A Lula lo atacaron en las redes sociales como “candidato del mal” y con una serie de “fake news” afirmando que si llegaba a la presidencia cerraría las iglesias y los lugares de culto. Estos mensajes iban dirigidos al electorado evangélico que le había votado masivamente en las últimas elecciones presidenciales. La apasionada y fervorosa esposa Michele, en un mitin de cierre de campaña, proclamó: “El palacio presidencial de Planalto, antes estuvo ocupado por los demonios. Ahora está consagrado a Nuestro Señor, Jesús.”

Al ver que en los sondeos Lula aumentaba su distancia en intención de votos, o, al menos, lo reflejaban, Bolsonaro se lanzó a una frenética campaña sin fronteras. Con ocasión de los funerales y el entierro de la reina Isabel II se trasladó a Londres, se hospedó en la embajada brasileña de Mayfair y allí reunió, apoyado por los servicios diplomáticos, una serie de seguidores a los que Bolsonaro se dirigió en un mitin, ante la sorprendida mirada de “los bobbies” de seguridad. El contenido del discurso fue para decirle a la pequeña audiencia que su divisa para el próximo mandato presidencial era la de “Dios, patria, familia y libertad”.

El único debate de campaña que aceptó con Lula tuvo lugar el día 29, organizado por la televisión Globo, la cadena más vista del país. Bolsonaro perdió la compostura y atacó con inusitada virulencia a Lula, llamándole mentiroso, expresidiario, traidor a la patria, miserable y otros calificativos de grueso calado. Al calificarle de presidiario se refería a la condena de Lula por corrupción que finalmente fue anulada por el Tribunal Supremo, pero por la que pasó 580 días en prisión.
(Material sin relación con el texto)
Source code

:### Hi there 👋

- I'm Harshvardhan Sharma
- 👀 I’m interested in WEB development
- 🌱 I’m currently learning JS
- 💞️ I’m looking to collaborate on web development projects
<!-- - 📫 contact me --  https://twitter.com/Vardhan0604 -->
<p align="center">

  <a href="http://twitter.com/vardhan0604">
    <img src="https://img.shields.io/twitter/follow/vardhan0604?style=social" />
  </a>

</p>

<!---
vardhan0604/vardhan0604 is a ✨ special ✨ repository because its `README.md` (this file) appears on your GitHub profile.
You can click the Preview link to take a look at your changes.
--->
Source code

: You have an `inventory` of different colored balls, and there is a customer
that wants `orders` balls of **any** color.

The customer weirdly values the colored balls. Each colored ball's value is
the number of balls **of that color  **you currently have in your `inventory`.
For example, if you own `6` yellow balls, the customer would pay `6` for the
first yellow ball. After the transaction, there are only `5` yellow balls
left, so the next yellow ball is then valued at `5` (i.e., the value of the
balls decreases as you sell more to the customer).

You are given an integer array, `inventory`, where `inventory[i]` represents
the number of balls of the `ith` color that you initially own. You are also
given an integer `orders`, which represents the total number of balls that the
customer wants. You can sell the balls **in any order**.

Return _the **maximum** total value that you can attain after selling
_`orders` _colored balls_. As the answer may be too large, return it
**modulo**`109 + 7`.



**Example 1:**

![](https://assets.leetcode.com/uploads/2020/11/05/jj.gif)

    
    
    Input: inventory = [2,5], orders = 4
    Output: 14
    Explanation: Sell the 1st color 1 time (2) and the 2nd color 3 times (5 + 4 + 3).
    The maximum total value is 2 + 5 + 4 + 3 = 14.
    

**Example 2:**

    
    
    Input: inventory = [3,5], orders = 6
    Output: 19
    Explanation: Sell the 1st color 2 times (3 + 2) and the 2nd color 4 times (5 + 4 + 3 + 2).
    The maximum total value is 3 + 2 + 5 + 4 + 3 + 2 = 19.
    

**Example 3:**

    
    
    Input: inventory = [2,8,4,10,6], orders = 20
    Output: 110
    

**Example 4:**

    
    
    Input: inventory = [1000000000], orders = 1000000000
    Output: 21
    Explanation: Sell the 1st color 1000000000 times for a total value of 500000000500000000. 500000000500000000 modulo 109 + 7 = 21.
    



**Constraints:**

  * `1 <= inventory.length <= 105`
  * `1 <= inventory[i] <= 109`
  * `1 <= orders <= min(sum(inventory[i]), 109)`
Al atardecer del domingo electoral, miles de seguidores de Lula se dirigieron al centro de las ciudades para celebrar su triunfo. No tenían dudas, Lula sería elegido presidente en la primera vuelta. Parecía imposible que no lo fuera dado que los sondeos le daban 14 puntos de ventaja sobre Bolsonaro. Llevaban cerveza y otras bebidas, pero cuando fueron apareciendo los primeros datos reales, los gritos de euforia se moderaron para terminar apagándose en la resignación cuando aparecieron los datos finales que daban a Lula el 48% y a Bolsonaro el 43%. Ocho puntos por encima de lo que habían pronosticado las encuestas. Los sociólogos explican este desfase porque los datos se hicieron públicos dos días antes y movilizaron al electorado de derechas, entre ellos a buena parte de los 60.000 evangélicos que hay en el país. Ahora, los dos tienen puesta la esperanza en la segunda vuelta. Ahora se puede decir con propiedad que ha llegado el duelo de titanes. Desde el minuto siguiente de hacerse públicos los resultados, los dos candidatos empezaron una nueva campaña para el duelo definitivo. Todos los observadores pronostican que será una campaña sucia y violenta. Veremos.